(Saved data entries)
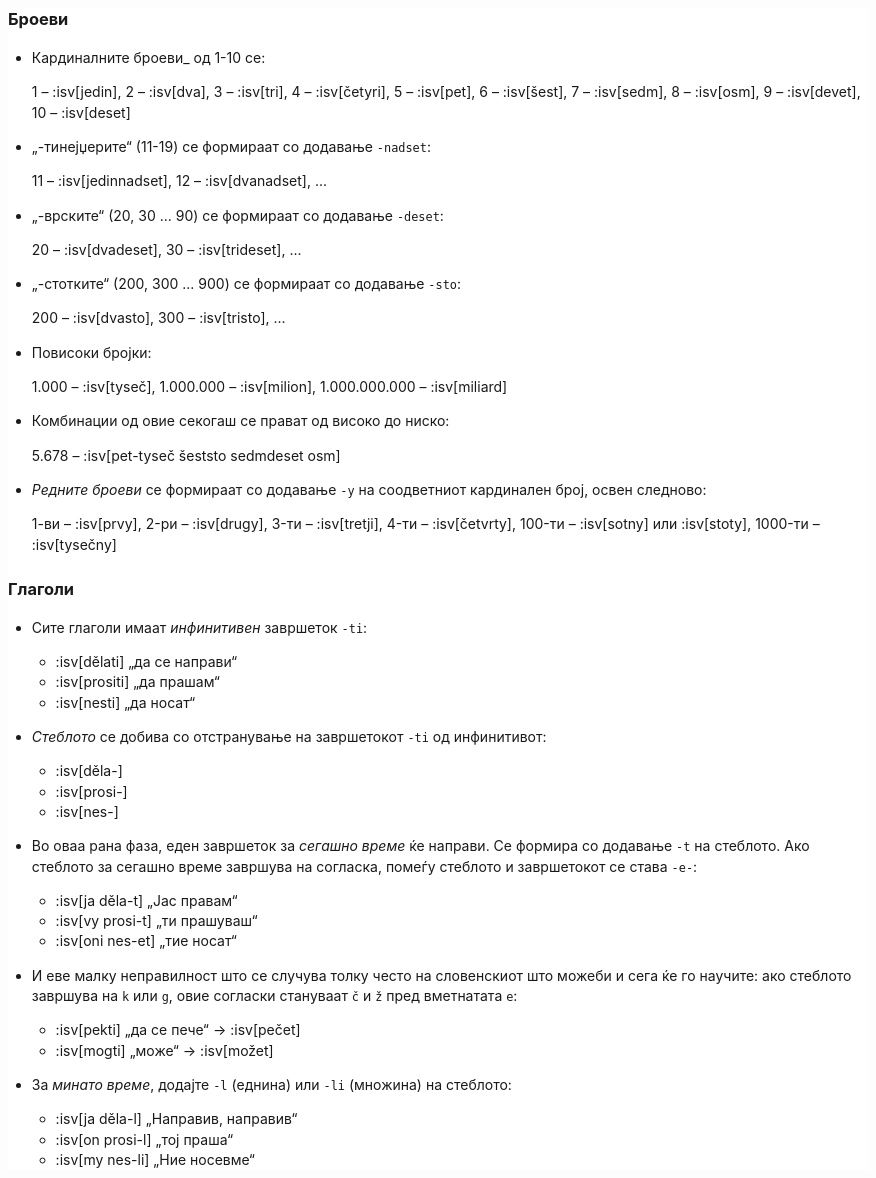 ### Броеви

- Кардиналните броеви_ од 1-10 се:

  1 – :isv[jedin], 2 – :isv[dva], 3 – :isv[tri], 4 – :isv[četyri], 5 – :isv[pet], 6 – :isv[šest], 7 – :isv[sedm], 8 – :isv[osm], 9 – :isv[devet], 10 – :isv[deset]

- „-тинејџерите“ (11-19) се формираат со додавање `-nadset`:

  11 – :isv[jedinnadset], 12 – :isv[dvanadset], ...

- „-врските“ (20, 30 ... 90) се формираат со додавање `-deset`:

  20 – :isv[dvadeset], 30 – :isv[trideset], ...

- „-стотките“ (200, 300 ... 900) се формираат со додавање `-sto`:

  200 – :isv[dvasto], 300 – :isv[tristo], ...

- Повисоки бројки:

  1.000 – :isv[tyseč], 1.000.000 – :isv[milion], 1.000.000.000 – :isv[miliard]

- Комбинации од овие секогаш се прават од високо до ниско:

  5.678 – :isv[pet-tyseč šeststo sedmdeset osm]

- _Редните броеви_ се формираат со додавање `-y` на соодветниот кардинален број, освен следново:

  1-ви – :isv[prvy], 2-ри – :isv[drugy], 3-ти – :isv[tretji], 4-ти – :isv[četvrty], 100-ти – :isv[sotny] или :isv[stoty], 1000-ти – :isv[tysečny]

### Глаголи

- Сите глаголи имаат _инфинитивен_ завршеток `-ti`:
  - :isv[dělati] „да се направи“
  - :isv[prositi] „да прашам“
  - :isv[nesti] „да носат“

- _Стеблото_ се добива со отстранување на завршетокот `-ti` од инфинитивот:
  - :isv[děla-]
  - :isv[prosi-]
  - :isv[nes-]

- Во оваа рана фаза, еден завршеток за _сегашно време_ ќе направи. Се формира со додавање `-t` на стеблото. Ако стеблото за сегашно време завршува на согласка, помеѓу стеблото и завршетокот се става `-e-`:
  - :isv[ja děla-t] „Јас правам“
  - :isv[vy prosi-t] „ти прашуваш“
  - :isv[oni nes-et] „тие носат“

- И еве малку неправилност што се случува толку често на словенскиот што можеби и сега ќе го научите: ако стеблото завршува на `k` или `g`, овие согласки стануваат `č` и `ž` пред вметнатата `e`:
  - :isv[pekti] „да се пече“ → :isv[pečet]
  - :isv[mogti] „може“ → :isv[možet]

- За _минато време_, додајте `-l` (еднина) или `-li` (множина) на стеблото:
  - :isv[ja děla-l] „Направив, направив“
  - :isv[on prosi-l] „тој праша“
  - :isv[my nes-li] „Ние носевме“


[1]: https://interslavic-dictionary.com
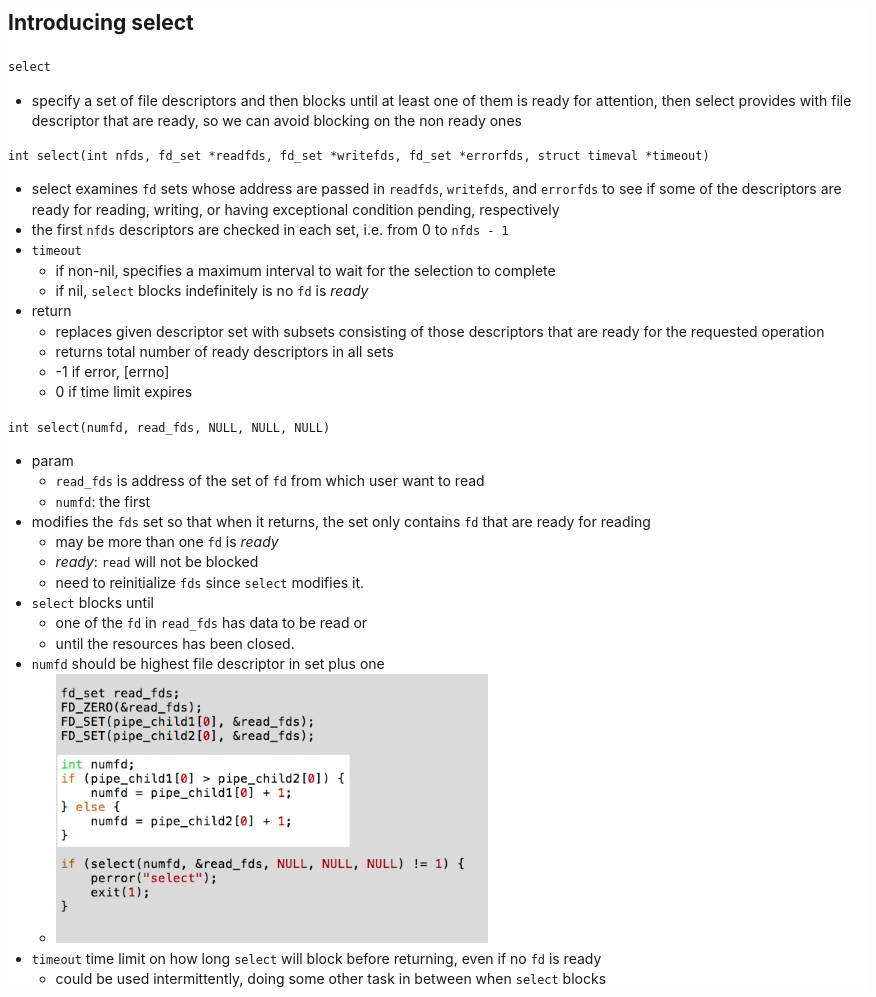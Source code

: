 ## Introducing select

`select`
+ specify a set of file descriptors and then blocks until at least one of them is ready for attention, then select provides with file descriptor that are ready, so we can avoid blocking on the non ready ones


`int select(int nfds, fd_set *readfds, fd_set *writefds, fd_set *errorfds, struct timeval *timeout)`
+ select examines `fd` sets whose address are passed in `readfds`, `writefds`, and `errorfds` to see if some of the descriptors are ready for reading, writing, or having exceptional condition pending, respectively
+ the first `nfds` descriptors are checked in each set, i.e. from 0 to `nfds - 1`
+ `timeout`
  + if non-nil, specifies a maximum interval to wait for the selection to complete
  + if nil, `select` blocks indefinitely is no `fd` is _ready_
+ return
  + replaces given descriptor set with subsets consisting of those descriptors that are ready for the requested operation
  + returns total number of ready descriptors in all sets
  + -1 if error, [errno]
  + 0 if time limit expires



`int select(numfd, read_fds, NULL, NULL, NULL)`
+ param
  + `read_fds` is address of the set of `fd` from which user want to read
  + `numfd`: the first
+ modifies the `fds` set so that when it returns, the set only contains `fd` that are ready for reading
  + may be more than one `fd` is _ready_
  + _ready_: `read` will not be blocked
  + need to reinitialize `fds` since `select` modifies it.
+ `select` blocks until
  + one of the `fd` in `read_fds` has data to be read or
  + until the resources has been closed.
+ `numfd` should be highest file descriptor in set plus one
  + ![](assets/README-71789.png)
+ `timeout` time limit on how long `select` will block before returning, even if no `fd` is ready
  + could be used intermittently, doing some other task in between when `select` blocks  
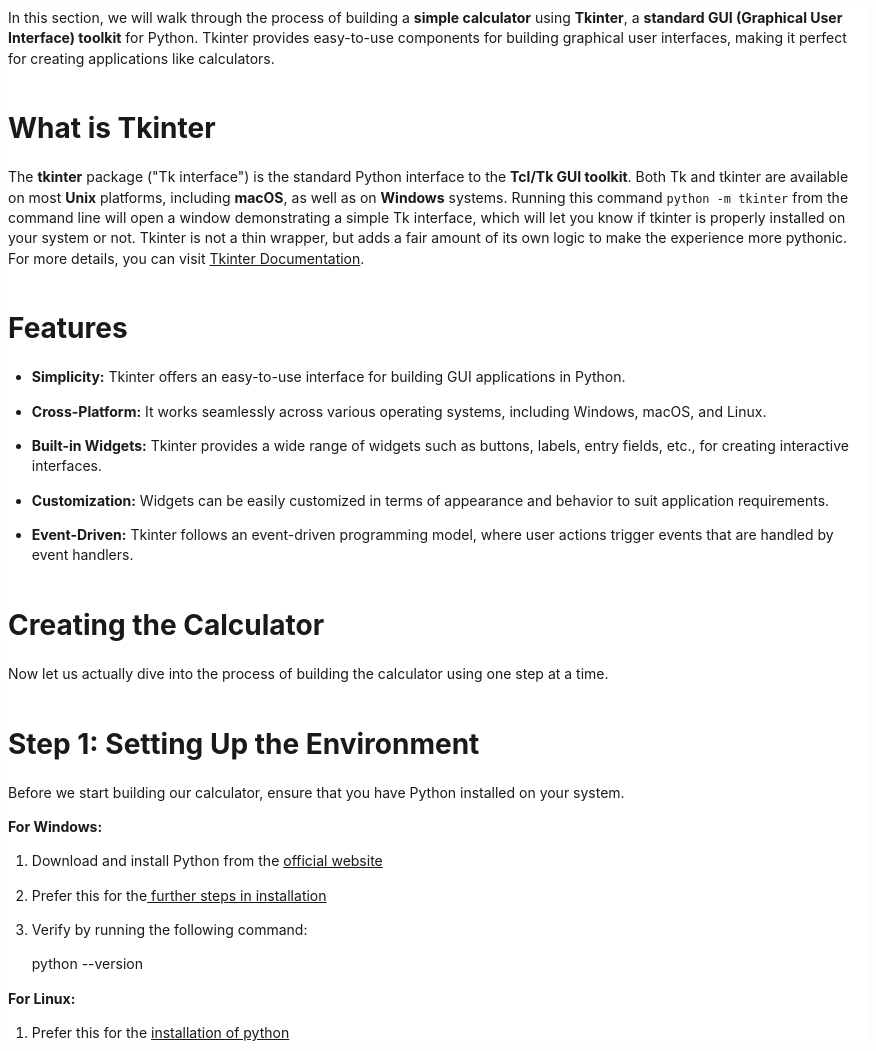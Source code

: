 In this section, we will walk through the process of building a **simple calculator** using **Tkinter**, a **standard GUI (Graphical User Interface) toolkit** for Python. Tkinter provides easy-to-use components for building graphical user interfaces, making it perfect for creating applications like calculators.

# What is Tkinter

The **tkinter** package ("Tk interface") is the standard Python interface to the **Tcl/Tk GUI toolkit**. Both Tk and tkinter are available on most **Unix** platforms, including **macOS**, as well as on **Windows** systems. Running this command `python -m tkinter` from the command line will open a window demonstrating a simple Tk interface, which will let you know if tkinter is properly installed on your system or not. Tkinter is not a thin wrapper, but adds a fair amount of its own logic to make the experience more pythonic. For more details, you can visit [Tkinter Documentation](https://docs.python.org/3/library/tkinter.html).

# Features

-  **Simplicity:** Tkinter offers an easy-to-use interface for building GUI applications in Python.

-  **Cross-Platform:** It works seamlessly across various operating systems, including Windows, macOS, and Linux.

-  **Built-in Widgets:** Tkinter provides a wide range of widgets such as buttons, labels, entry fields, etc., for creating interactive interfaces.

-  **Customization:** Widgets can be easily customized in terms of appearance and behavior to suit application requirements.

-  **Event-Driven:** Tkinter follows an event-driven programming model, where user actions trigger events that are handled by event handlers.

# Creating the Calculator

Now let us actually dive into the process of building the calculator using one step at a time.

# Step 1: Setting Up the Environment

Before we start building our calculator, ensure that you have Python installed on your system.

**For Windows:**

1. Download and install Python from the [official website](https://www.python.org/downloads/)

2. Prefer this for the[ further steps in installation](https://www.tomshardware.com/how-to/install-python-on-windows-10-and-11)

2. Verify by running the following command:

    python --version

**For Linux:**

1. Prefer this for the [installation of python](https://phoenixnap.com/kb/how-to-install-python-3-ubuntu)
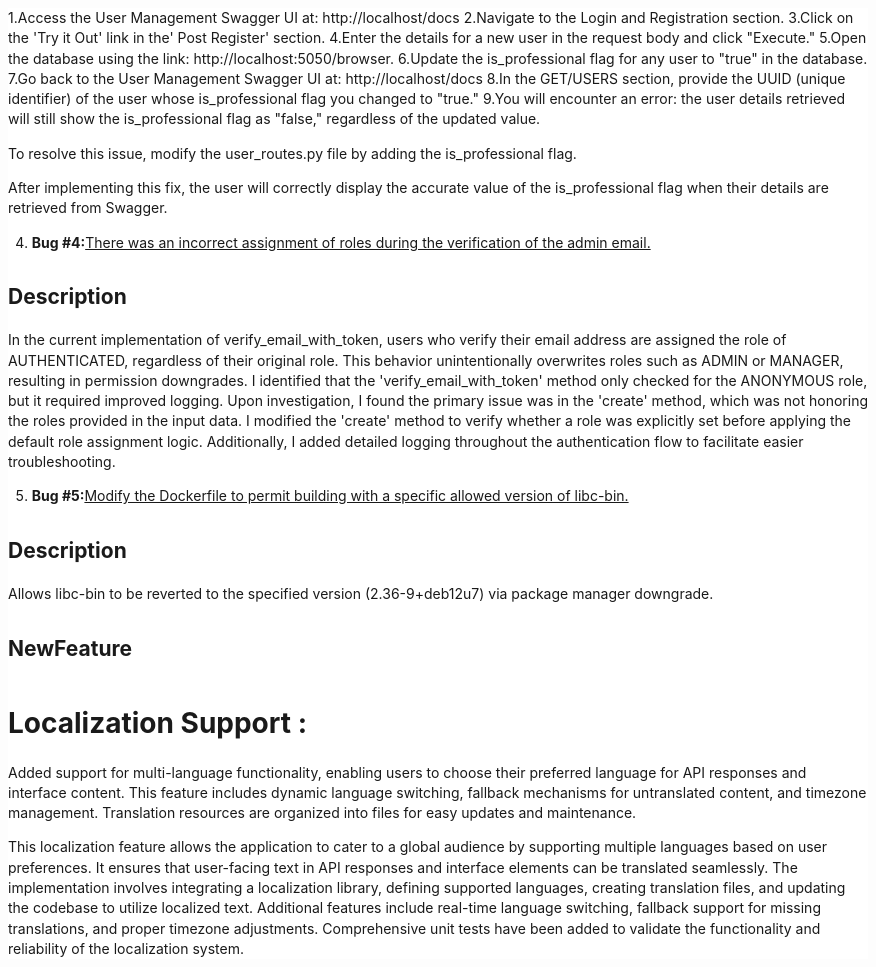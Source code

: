 1.Access the User Management Swagger UI at: http://localhost/docs
2.Navigate to the Login and Registration section.
3.Click on the 'Try it Out' link in the' Post Register' section.
4.Enter the details for a new user in the request body and click "Execute."
5.Open the database using the link: http://localhost:5050/browser.
6.Update the is_professional flag for any user to "true" in the database.
7.Go back to the User Management Swagger UI at: http://localhost/docs
8.In the GET/USERS section, provide the UUID (unique identifier) of the user whose is_professional flag you changed to "true."
9.You will encounter an error: the user details retrieved will still show the is_professional flag as "false," regardless of the updated value.

To resolve this issue, modify the user_routes.py file by adding the is_professional flag.

After implementing this fix, the user will correctly display the accurate value of the is_professional flag when their details are retrieved from Swagger.

4. **Bug #4:**[There was an incorrect assignment of roles during the verification of the admin email.](https://github.com/hnp36/user_management_final/issues/9)
 ## Description
 In the current implementation of verify_email_with_token, users who verify their email address are assigned the role of AUTHENTICATED, regardless of their original role. This behavior unintentionally overwrites roles such as ADMIN or MANAGER, resulting in permission downgrades.
 I identified that the 'verify_email_with_token' method only checked for the ANONYMOUS role, but it required improved logging. Upon investigation, I found the primary issue was in the 'create' method, which was not honoring the roles provided in the input data. I modified the 'create' method to verify whether a role was explicitly set before applying the default role assignment logic. Additionally, I added detailed logging throughout the authentication flow to facilitate easier troubleshooting.

5. **Bug #5:**[Modify the Dockerfile to permit building with a specific allowed version of libc-bin.](https://github.com/hnp36/user_management_final/issues/12)
 ## Description
 Allows libc-bin to be reverted to the specified version (2.36-9+deb12u7) via package manager downgrade.

## NewFeature

# Localization Support :
Added support for multi-language functionality, enabling users to choose their preferred language for API responses and interface content. This feature includes dynamic language switching, fallback mechanisms for untranslated content, and timezone management. Translation resources are organized into files for easy updates and maintenance.

This localization feature allows the application to cater to a global audience by supporting multiple languages based on user preferences. It ensures that user-facing text in API responses and interface elements can be translated seamlessly. The implementation involves integrating a localization library, defining supported languages, creating translation files, and updating the codebase to utilize localized text. Additional features include real-time language switching, fallback support for missing translations, and proper timezone adjustments. Comprehensive unit tests have been added to validate the functionality and reliability of the localization system.

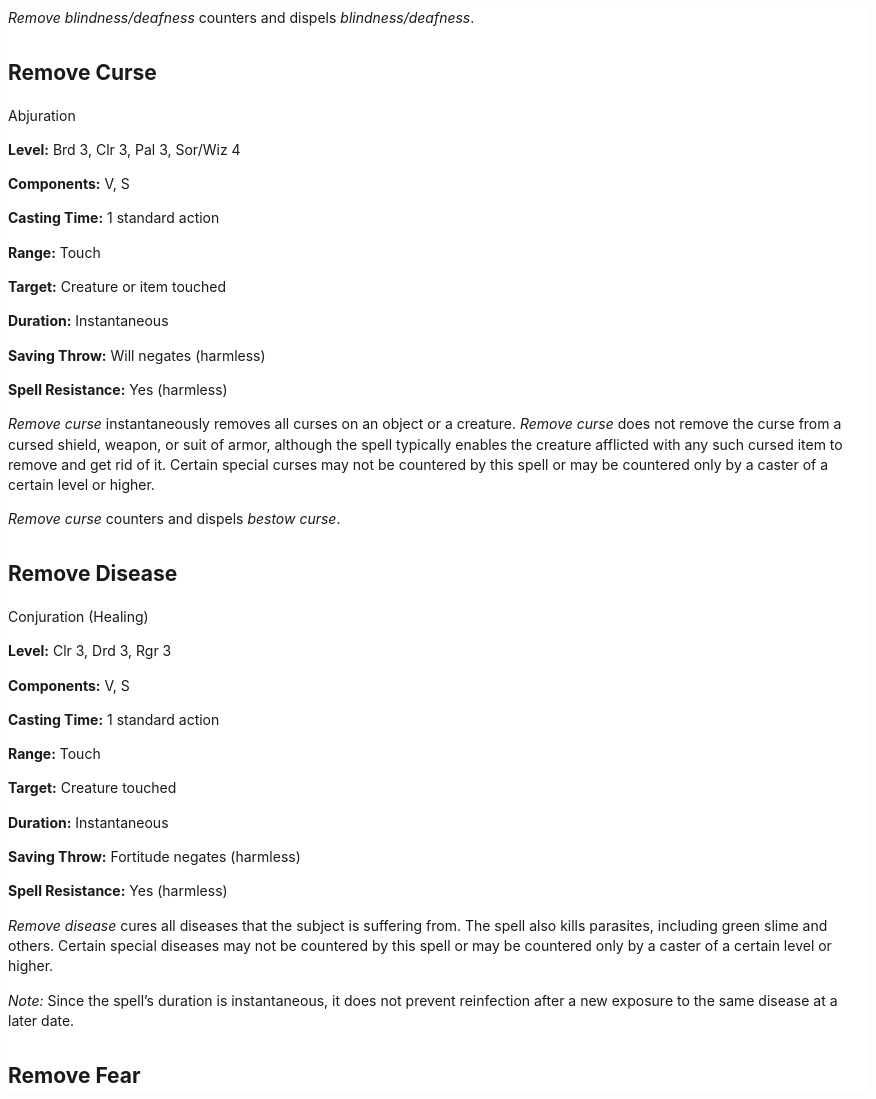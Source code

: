 _Remove blindness/deafness_ counters and dispels _blindness/deafness_.

## Remove Curse

Abjuration

**Level:** Brd 3, Clr 3, Pal 3, Sor/Wiz 4

**Components:** V, S

**Casting Time:** 1 standard action

**Range:** Touch

**Target:** Creature or item touched

**Duration:** Instantaneous

**Saving Throw:** Will negates (harmless)

**Spell Resistance:** Yes (harmless)

_Remove curse_ instantaneously removes all curses on an object or a creature. _Remove curse_ does not remove the curse from a cursed shield, weapon, or suit of armor, although the spell typically enables the creature afflicted with any such cursed item to remove and get rid of it. Certain special curses may not be countered by this spell or may be countered only by a caster of a certain level or higher.

_Remove curse_ counters and dispels _bestow curse_.

## Remove Disease

Conjuration (Healing)

**Level:** Clr 3, Drd 3, Rgr 3

**Components:** V, S

**Casting Time:** 1 standard action

**Range:** Touch

**Target:** Creature touched

**Duration:** Instantaneous

**Saving Throw:** Fortitude negates (harmless)

**Spell Resistance:** Yes (harmless)

_Remove disease_ cures all diseases that the subject is suffering from. The spell also kills parasites, including green slime and others. Certain special diseases may not be countered by this spell or may be countered only by a caster of a certain level or higher.

_Note:_ Since the spell’s duration is instantaneous, it does not prevent reinfection after a new exposure to the same disease at a later date.

## Remove Fear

▶ _DIRECTIONS_
From the entries above, write out only the lines starting at the line that holds "5.Open the database" and ending at the line that holds "In the current", keeping both and matching them exactly.

▶ _REPLY_
5.Open the database using the link: http://localhost:5050/browser.
6.Update the is_professional flag for any user to "true" in the database.
7.Go back to the User Management Swagger UI at: http://localhost/docs
8.In the GET/USERS section, provide the UUID (unique identifier) of the user whose is_professional flag you changed to "true."
9.You will encounter an error: the user details retrieved will still show the is_professional flag as "false," regardless of the updated value.

To resolve this issue, modify the user_routes.py file by adding the is_professional flag.

After implementing this fix, the user will correctly display the accurate value of the is_professional flag when their details are retrieved from Swagger.

4. **Bug #4:**[There was an incorrect assignment of roles during the verification of the admin email.](https://github.com/hnp36/user_management_final/issues/9)
 ## Description
 In the current implementation of verify_email_with_token, users who verify their email address are assigned the role of AUTHENTICATED, regardless of their original role. This behavior unintentionally overwrites roles such as ADMIN or MANAGER, resulting in permission downgrades.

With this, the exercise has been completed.